What she didn’t know until later was that her husband’s unidentified body had been found July 2 off the side of Interstate 85 outside Montgomery, where Poisel and Gray had dumped him and his bedding just a few miles down the road from the murder scene.

Two weeks later, she got a call about his cab, which had been abandoned at a north Georgia truck stop, unlocked with the keys inside.

The trailer filled with rotting chicken parts came to light two days after that, abandoned about 15 miles south of the cab.

There, the trail went cold, except for a photograph that, for a little while, seemed like a clue, but ultimately wasn’t.

Nelson’s case was without suspect, motive or leads to follow.

But somewhere around the decade mark, at Mary Ann Nelson’s urging, some Marlboro cigarette butts that would not have been her husband’s were submitted to a nationwide DNA database and hit on Poisel as a possible suspect, Lewis said.

A special agent with the Alabama Bureau of Investigation, who had inherited the case from a string of predecessors, began looking back through the evidence and found a battered road atlas, on which were stains consistent with blood.

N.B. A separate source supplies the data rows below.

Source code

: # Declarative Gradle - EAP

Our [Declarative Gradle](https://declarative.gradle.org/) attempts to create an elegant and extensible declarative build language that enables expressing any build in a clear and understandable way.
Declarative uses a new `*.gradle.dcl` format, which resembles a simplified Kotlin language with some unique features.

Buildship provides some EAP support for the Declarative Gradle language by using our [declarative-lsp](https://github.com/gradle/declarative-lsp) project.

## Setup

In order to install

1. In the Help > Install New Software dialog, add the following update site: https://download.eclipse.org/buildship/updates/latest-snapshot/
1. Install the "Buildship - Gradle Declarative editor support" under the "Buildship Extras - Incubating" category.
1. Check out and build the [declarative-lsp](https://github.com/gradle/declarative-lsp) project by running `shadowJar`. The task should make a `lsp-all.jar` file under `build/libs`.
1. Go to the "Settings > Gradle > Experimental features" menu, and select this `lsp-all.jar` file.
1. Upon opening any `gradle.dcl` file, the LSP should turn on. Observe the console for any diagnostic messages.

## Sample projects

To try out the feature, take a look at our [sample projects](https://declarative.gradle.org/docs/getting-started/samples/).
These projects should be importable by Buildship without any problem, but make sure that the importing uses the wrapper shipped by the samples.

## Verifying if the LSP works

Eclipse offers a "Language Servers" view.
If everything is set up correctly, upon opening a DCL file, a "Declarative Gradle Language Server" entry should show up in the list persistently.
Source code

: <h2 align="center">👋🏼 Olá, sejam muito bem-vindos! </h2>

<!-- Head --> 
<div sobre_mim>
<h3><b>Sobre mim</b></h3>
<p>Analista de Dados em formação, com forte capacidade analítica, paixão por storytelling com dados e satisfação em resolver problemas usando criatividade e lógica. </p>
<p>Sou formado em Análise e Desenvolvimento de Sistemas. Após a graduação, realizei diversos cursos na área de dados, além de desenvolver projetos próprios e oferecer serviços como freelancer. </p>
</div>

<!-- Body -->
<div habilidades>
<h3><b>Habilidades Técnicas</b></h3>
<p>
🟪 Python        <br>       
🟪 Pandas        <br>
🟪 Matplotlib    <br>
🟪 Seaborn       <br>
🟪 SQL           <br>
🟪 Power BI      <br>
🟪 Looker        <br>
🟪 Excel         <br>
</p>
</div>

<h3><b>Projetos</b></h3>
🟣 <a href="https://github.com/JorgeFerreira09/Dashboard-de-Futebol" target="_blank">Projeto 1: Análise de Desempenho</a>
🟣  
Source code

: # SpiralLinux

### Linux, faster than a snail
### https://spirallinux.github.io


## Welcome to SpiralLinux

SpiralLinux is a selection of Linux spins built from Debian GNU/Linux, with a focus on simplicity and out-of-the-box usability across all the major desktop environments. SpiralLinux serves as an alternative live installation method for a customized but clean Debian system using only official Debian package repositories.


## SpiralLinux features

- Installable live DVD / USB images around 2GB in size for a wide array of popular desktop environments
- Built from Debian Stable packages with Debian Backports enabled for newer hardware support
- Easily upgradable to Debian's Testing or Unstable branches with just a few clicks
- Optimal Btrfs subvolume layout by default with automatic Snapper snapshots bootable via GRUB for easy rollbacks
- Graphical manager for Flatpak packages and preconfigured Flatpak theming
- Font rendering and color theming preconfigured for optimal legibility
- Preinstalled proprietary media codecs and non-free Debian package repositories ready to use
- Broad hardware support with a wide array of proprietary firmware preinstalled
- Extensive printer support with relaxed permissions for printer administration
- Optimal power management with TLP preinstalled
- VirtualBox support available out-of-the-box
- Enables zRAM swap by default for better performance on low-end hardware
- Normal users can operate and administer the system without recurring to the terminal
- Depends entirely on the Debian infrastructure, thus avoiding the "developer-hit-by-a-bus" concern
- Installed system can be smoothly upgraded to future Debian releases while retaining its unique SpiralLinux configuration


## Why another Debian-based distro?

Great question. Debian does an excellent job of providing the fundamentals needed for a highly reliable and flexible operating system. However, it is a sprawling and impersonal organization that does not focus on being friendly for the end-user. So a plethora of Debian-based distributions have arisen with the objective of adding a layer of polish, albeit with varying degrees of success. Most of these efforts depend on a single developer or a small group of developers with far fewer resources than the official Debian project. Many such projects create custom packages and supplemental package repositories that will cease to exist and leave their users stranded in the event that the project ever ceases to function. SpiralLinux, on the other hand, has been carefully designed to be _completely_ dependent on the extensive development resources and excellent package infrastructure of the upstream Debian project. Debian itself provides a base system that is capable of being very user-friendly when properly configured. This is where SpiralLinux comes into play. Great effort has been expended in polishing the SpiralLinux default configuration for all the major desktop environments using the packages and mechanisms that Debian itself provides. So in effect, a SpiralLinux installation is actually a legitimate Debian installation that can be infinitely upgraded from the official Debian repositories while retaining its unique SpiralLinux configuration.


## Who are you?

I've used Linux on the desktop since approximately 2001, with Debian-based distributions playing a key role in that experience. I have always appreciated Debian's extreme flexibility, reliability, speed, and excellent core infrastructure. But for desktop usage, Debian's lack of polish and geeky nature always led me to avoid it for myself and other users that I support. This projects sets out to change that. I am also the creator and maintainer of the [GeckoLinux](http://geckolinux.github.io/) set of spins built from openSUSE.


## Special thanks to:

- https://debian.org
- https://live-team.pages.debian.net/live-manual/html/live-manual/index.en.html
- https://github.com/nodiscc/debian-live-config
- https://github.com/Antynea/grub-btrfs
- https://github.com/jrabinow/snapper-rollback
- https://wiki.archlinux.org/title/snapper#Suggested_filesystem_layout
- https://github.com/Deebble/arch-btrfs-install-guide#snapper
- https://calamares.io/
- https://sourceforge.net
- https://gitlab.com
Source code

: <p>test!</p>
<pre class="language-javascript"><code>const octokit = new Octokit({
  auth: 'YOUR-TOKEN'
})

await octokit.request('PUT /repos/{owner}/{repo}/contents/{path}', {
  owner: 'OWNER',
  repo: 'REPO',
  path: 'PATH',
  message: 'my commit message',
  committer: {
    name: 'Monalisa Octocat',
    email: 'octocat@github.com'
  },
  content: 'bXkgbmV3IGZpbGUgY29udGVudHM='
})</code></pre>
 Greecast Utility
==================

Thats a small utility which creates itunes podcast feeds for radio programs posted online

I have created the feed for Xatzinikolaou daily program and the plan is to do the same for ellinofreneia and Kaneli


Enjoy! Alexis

In the Alabama/Georgia region, agent Jason DiNunzio found two pages stuck together and carefully peeled them apart. They had been glued together with Nelson’s blood, but the blood yielded fingerprints that would pinpoint Poisel. Additional lab tests conclusively linked Poisel to semen on the upper bunk bedding, as well.

He was arrested for murder in Amarillo in March 2011, nearly 12 years after Nelson was killed, and extradited to Alabama to await trial.

Poisel had been in and out of prison in the years since he had slain Nelson, beginning just two days after the murder, when he and Gray were at an Oklahoma truck stop with another trucker. Gray, again, was in the store when Poisel and the trucker’s loud partying caught the attention of a law enforcement officer. Poisel, aware of an outstanding warrant, gave him a false name, Lewis said.

When Gray came out of the store, she told the officer who Poisel really was. She would afterward head to Alaska, leaving Poisel to face the consequences without her, Lewis said.

But in 2014, Gray came home to Texas and turned herself in on other charges. When her DNA matched evidence from Nelson’s truck, she told investigators what Poisel had done outside Montgomery. She was charged with murder and accessory, charges still to be resolved.

When Gray took the stand to testify against Poisel this week, she had been told prosecutors would be lenient, Lewis said. She told her story without any promises, deals or anything in writing.

Poisel took the stand, as well, and said he stabbed Nelson when the trucker sexually attacked him - a story the evidence disproves, Lewis said.

The blood spatters, wounds, bedding and timing suggest Nelson was wrapped in his comforter, asleep, when Poisel acted. And Gray testified there had been no previous hints of sexual interest or aggression from Nelson.

“He has to attempt to explain why he killed Mr. Nelson,” said Lewis, who thought the story fiction. It took a jury 70 minutes on Friday to agree, he said.

During her own testimony, Gray said she wanted to tell the truth for Nelson’s widow, Lewis said. “She looked at Miss Nelson and she said, ‘I’m not doing this for a deal. Miss Nelson needs to hear the truth, and she needs to have closure.’?”

And leaving the courtroom, she told Nelson’s widow, “I’m sorry.”